Ogawa Y, Adachi J, Tatsuno Y
Department of Legal Medicine, Kobe University School of Medicine, Japan.
Arch Toxicol. 1993;67(4):290-3. doi: 10.1007/BF01974349.
1-Methyl-tetrahydro-beta-carboline-3-carboxylic acid (MTCA) may cause eosinophilia-myalgia syndrome (EMS) associated with ingestion of L-tryptophan. The distribution and excretion of MTCA were studied in rats which had received perorally a single 1.6 mg/kg dose of MTCA. MTCA concentrations in blood, kidney, liver, brain, heart, spleen, lung and gastrocnemius muscle were measured by HPLC combined with fluorometric detection. The concentration of MTCA in each organ reached a maximum at 1 h and then gradually declined. However, a significant level of MTCA still remained at 5 h, when 52% of ingested MTCA remained in the contents of the large intestine. Twenty-nine percent of the ingested MTCA was excreted in urine over the course of 24 h. A higher dose (10 mg/kg) of MTCA resulted in significant elevations in the concentrations and amounts of MTCA in the various organs. In addition, chronic treatment with a 10 mg/kg dose of MTCA for 6 weeks further increased the concentrations and amounts of MTCA in each organ. However, no histological changes were observed in any of the organs after chronic treatment. This is the first report which demonstrates accumulation of MTCA in the blood and various organs, including muscle, of rats.

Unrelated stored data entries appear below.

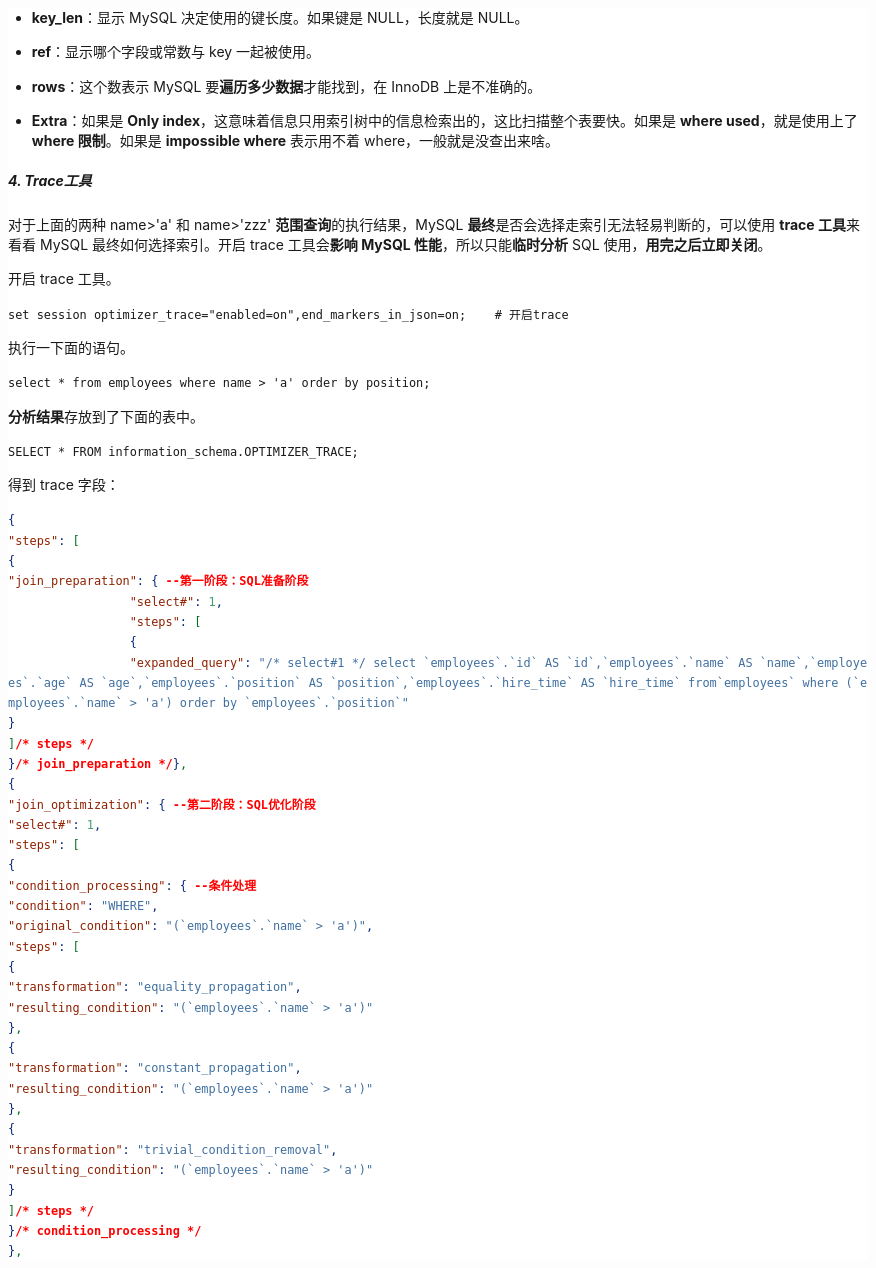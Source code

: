 - **key_len**：显示 MySQL 决定使用的键长度。如果键是 NULL，长度就是 NULL。

- **ref**：显示哪个字段或常数与 key 一起被使用。
- **rows**：这个数表示 MySQL 要**遍历多少数据**才能找到，在 InnoDB 上是不准确的。
- **Extra**：如果是 **Only index**，这意味着信息只用索引树中的信息检索出的，这比扫描整个表要快。如果是 **where used**，就是使用上了 **where 限制**。如果是 **impossible where** 表示用不着 where，一般就是没查出来啥。

##### 4. Trace工具

对于上面的两种 name>'a' 和 name>'zzz' **范围查询**的执行结果，MySQL **最终**是否会选择走索引无法轻易判断的，可以使用 **trace 工具**来看看 MySQL 最终如何选择索引。开启 trace 工具会**影响 MySQL 性能**，所以只能**临时分析** SQL 使用，**用完之后立即关闭**。

开启 trace 工具。

```mysql
set session optimizer_trace="enabled=on",end_markers_in_json=on;    # 开启trace
```

执行一下面的语句。

```mysql
select * from employees where name > 'a' order by position;
```

**分析结果**存放到了下面的表中。

```mysql
SELECT * FROM information_schema.OPTIMIZER_TRACE;
```

得到 trace 字段：

```json
{
"steps": [
{
"join_preparation": { ‐‐第一阶段：SQL准备阶段
                 "select#": 1,
                 "steps": [
                 {
                 "expanded_query": "/* select#1 */ select `employees`.`id` AS `id`,`employees`.`name` AS `name`,`employees`.`age` AS `age`,`employees`.`position` AS `position`,`employees`.`hire_time` AS `hire_time` from`employees` where (`employees`.`name` > 'a') order by `employees`.`position`"
}
]/* steps */
}/* join_preparation */},
{
"join_optimization": { ‐‐第二阶段：SQL优化阶段
"select#": 1,
"steps": [
{
"condition_processing": { ‐‐条件处理
"condition": "WHERE",
"original_condition": "(`employees`.`name` > 'a')",
"steps": [
{
"transformation": "equality_propagation",
"resulting_condition": "(`employees`.`name` > 'a')"
},
{
"transformation": "constant_propagation",
"resulting_condition": "(`employees`.`name` > 'a')"
},
{
"transformation": "trivial_condition_removal",
"resulting_condition": "(`employees`.`name` > 'a')"
}
]/* steps */
}/* condition_processing */
},
```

1-甲基-四氢-β-咔啉-3-羧酸(MTCA)可能会引发与摄入L-色氨酸相关的嗜酸性粒细胞增多性肌痛综合征(EMS)。对经口单次给予1.6毫克/千克剂量MTCA的大鼠体内MTCA的分布和排泄情况进行了研究。采用高效液相色谱结合荧光检测法测定血液、肾脏、肝脏、大脑、心脏、脾脏、肺脏和腓肠肌中MTCA的浓度。各器官中MTCA的浓度在1小时时达到最高,随后逐渐下降。然而,在5小时时MTCA仍维持在显著水平,此时摄入的MTCA中有52%留存于大肠内容物中。在24小时内,摄入的MTCA中有29%经尿液排出。较高剂量(10毫克/千克)的MTCA导致各器官中MTCA的浓度和含量显著升高。此外,以10毫克/千克剂量的MTCA进行6周的慢性治疗进一步增加了各器官中MTCA的浓度和含量。然而,慢性治疗后在任何器官中均未观察到组织学变化。这是首份证明MTCA在大鼠血液及包括肌肉在内的各器官中蓄积的报告。